*WHAT THIS TASK INVOLVES*.
Please reproduce the entries exactly as they appear below, but not the pictures.

*EXTRACTED DATA*.

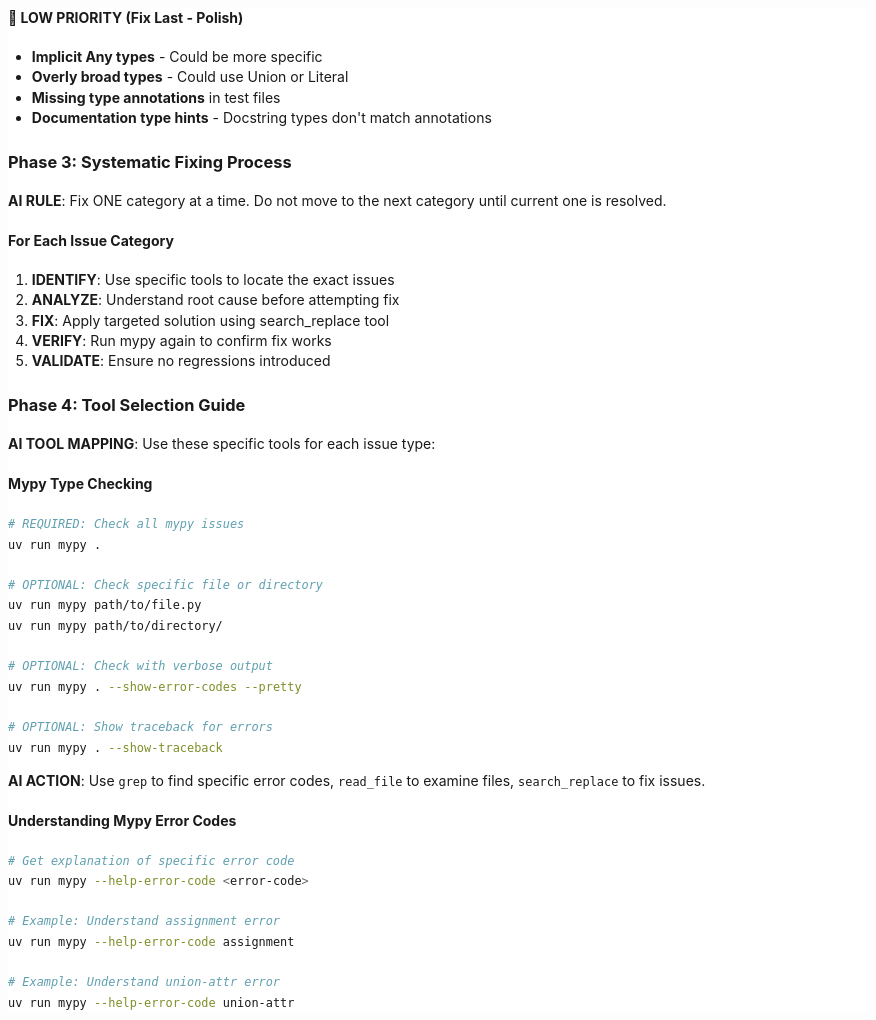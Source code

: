 #### 🔵 LOW PRIORITY (Fix Last - Polish)

- **Implicit Any types** - Could be more specific
- **Overly broad types** - Could use Union or Literal
- **Missing type annotations** in test files
- **Documentation type hints** - Docstring types don't match annotations

### Phase 3: Systematic Fixing Process

**AI RULE**: Fix ONE category at a time. Do not move to the next category until current one is resolved.

#### For Each Issue Category

1. **IDENTIFY**: Use specific tools to locate the exact issues
2. **ANALYZE**: Understand root cause before attempting fix
3. **FIX**: Apply targeted solution using search_replace tool
4. **VERIFY**: Run mypy again to confirm fix works
5. **VALIDATE**: Ensure no regressions introduced

### Phase 4: Tool Selection Guide

**AI TOOL MAPPING**: Use these specific tools for each issue type:

#### Mypy Type Checking

```bash
# REQUIRED: Check all mypy issues
uv run mypy .

# OPTIONAL: Check specific file or directory
uv run mypy path/to/file.py
uv run mypy path/to/directory/

# OPTIONAL: Check with verbose output
uv run mypy . --show-error-codes --pretty

# OPTIONAL: Show traceback for errors
uv run mypy . --show-traceback
```

**AI ACTION**: Use `grep` to find specific error codes, `read_file` to examine files, `search_replace` to fix issues.

#### Understanding Mypy Error Codes

```bash
# Get explanation of specific error code
uv run mypy --help-error-code <error-code>

# Example: Understand assignment error
uv run mypy --help-error-code assignment

# Example: Understand union-attr error
uv run mypy --help-error-code union-attr
```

*ANSWER FOR THE TASK*.
Source code

: #### 🔵 LOW PRIORITY (Fix Last - Polish)

- **Implicit Any types** - Could be more specific
- **Overly broad types** - Could use Union or Literal
- **Missing type annotations** in test files
- **Documentation type hints** - Docstring types don't match annotations

### Phase 3: Systematic Fixing Process

**AI RULE**: Fix ONE category at a time. Do not move to the next category until current one is resolved.

#### For Each Issue Category

1. **IDENTIFY**: Use specific tools to locate the exact issues
2. **ANALYZE**: Understand root cause before attempting fix
3. **FIX**: Apply targeted solution using search_replace tool
4. **VERIFY**: Run mypy again to confirm fix works
5. **VALIDATE**: Ensure no regressions introduced

### Phase 4: Tool Selection Guide

**AI TOOL MAPPING**: Use these specific tools for each issue type:

#### Mypy Type Checking

```bash
# REQUIRED: Check all mypy issues
uv run mypy .

# OPTIONAL: Check specific file or directory
uv run mypy path/to/file.py
uv run mypy path/to/directory/

# OPTIONAL: Check with verbose output
uv run mypy . --show-error-codes --pretty

# OPTIONAL: Show traceback for errors
uv run mypy . --show-traceback
```

**AI ACTION**: Use `grep` to find specific error codes, `read_file` to examine files, `search_replace` to fix issues.

#### Understanding Mypy Error Codes

```bash
# Get explanation of specific error code
uv run mypy --help-error-code <error-code>

# Example: Understand assignment error
uv run mypy --help-error-code assignment

# Example: Understand union-attr error
uv run mypy --help-error-code union-attr
```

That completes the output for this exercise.